En 1969 el ambiente se había vuelto lo suficientemente tranquilo en la isla natal de Marrero. Regresó aquel año, para justo montar un taller de muebles, en el que cumplió con algunos de los primeros encargos que demandaban los complejos de apartamentos que comenzaban a aparecer en el Sur. "Hice las cocinas de Los Arpones y Las Brisas", subraya el responsable de aquellos trabajos.

A la carpintería entró el Maestro Domingo, que había perdido su hueco en Rivera, en un momento en el que las cosas no pintaban bien en el Puerto. Los tiempos, sin embargo, pronto iban a cambiar. Luis tardó poco en botar la primera falúa de su negocio, La Carlota, "con la que salíamos a pescar". Al poco, "un amigo, Molina, me encargó un lanchón de acero para colocar el compresor que necesitaba para pintar los barcos". La terminó en un solar de Covadonga, en la mitad del plazo del que disponía, gracias a un ágil procedimiento de trabajo. "El carpintero [Molina] dibujaba la plantilla y lo demás era cortar cuadernas". El primer trato reportó al taller 70.000 pesetas.

Llega la flota pesquera

En aquella época llegó la flota pesquera. Coreanos, japoneses.... y los rusos, "que pagaban una millonada por las falúas para avituallarse en el muelle". Marrero apenas tardó en recibir un encargo de tres de estas embarcaciones, que bautizó como Sovispan I, II y III. La empresa tenía sus incentivos: Marrero aceptó pagar una penalización de 150.000 pesetas por cada día de retraso en la entrega, pero convino la misma bonificación por cada jornada de adelanto. Tenía 30 días de plazo por falúa, y terminó en 20. "Gané mi dinero", admite, con una chispa de pícaro en los ojos.

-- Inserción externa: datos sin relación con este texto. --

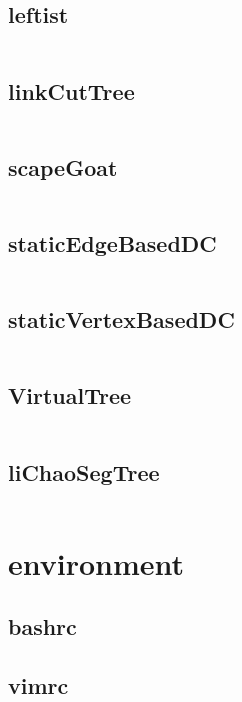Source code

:   \subsection{leftist}
    \inputminted{cpp}{../code/data_structure/leftist.cpp}
  \subsection{linkCutTree}
    \inputminted{cpp}{../code/data_structure/linkCutTree.cpp}
  \subsection{scapeGoat}
    \inputminted{cpp}{../code/data_structure/scapeGoat.cpp}
  \subsection{staticEdgeBasedDC}
    \inputminted{cpp}{../code/data_structure/staticEdgeBasedDC.cpp}
  \subsection{staticVertexBasedDC}
    \inputminted{cpp}{../code/data_structure/staticVertexBasedDC.cpp}
  \subsection{VirtualTree}
    \inputminted{cpp}{../code/data_structure/VirtualTree.cpp}
  \subsection{liChaoSegTree}
    \inputminted{cpp}{../code/data_structure/liChaoSegTree.cpp}
\section{environment}
  \subsection{bashrc}
    
  \subsection{vimrc}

Luego, su taller sacaría a flote el Puente Deume, "con motores y todo". Un navío que había encargado el representante de la casa Vespa en la Isla, para dedicarlo a explotar excursiones turísticas en el Sur. Luis mantuvo su empresa en Covadonga hasta el año 1972, y se mudó a un Puerto en expansión, no sin levantar algunas ampollas. "Los dueños de otros talleres eran amigos míos, venían a mis botaduras", relata, pero también empezaba a escucharse un incómodo runrún. "Mira éste, toda la vida dedicándose al contrabando y aparece ahora construyendo barcos", decían, según el aludido.

Poco tiempo después el taller de Marrero fue cerrado por la administración, una vez culminada la ordenación del Puerto de La Luz y de Las Palmas. El constructor está convencido de que los callos que pisó le pasaron factura. No le faltan papeles en su archivo con los que argumentar lo que recuerda como un atropello, aunque esa es otra larga historia. El caso es que tuvo que pasar página, y buscar otros negocios, como el de un restaurante en el Inglés, que mantuvo abierto en la década de los ochenta. A pesar de sus vaivenes, "algo me quedó de dinero", admite.

Lo que no perdió Luis es su afición por construir miniaturas de botes de vela latina o barquillos. En su estudio lucen reproducciones del Porteño, el Minerva, el Santa Catalina, el Guerra del Río o el Tomás Morales. Muchos otros los ha regalado, que es lo que piensa hacer con el Tirma, que hoy termina para el hijo de un buen amigo.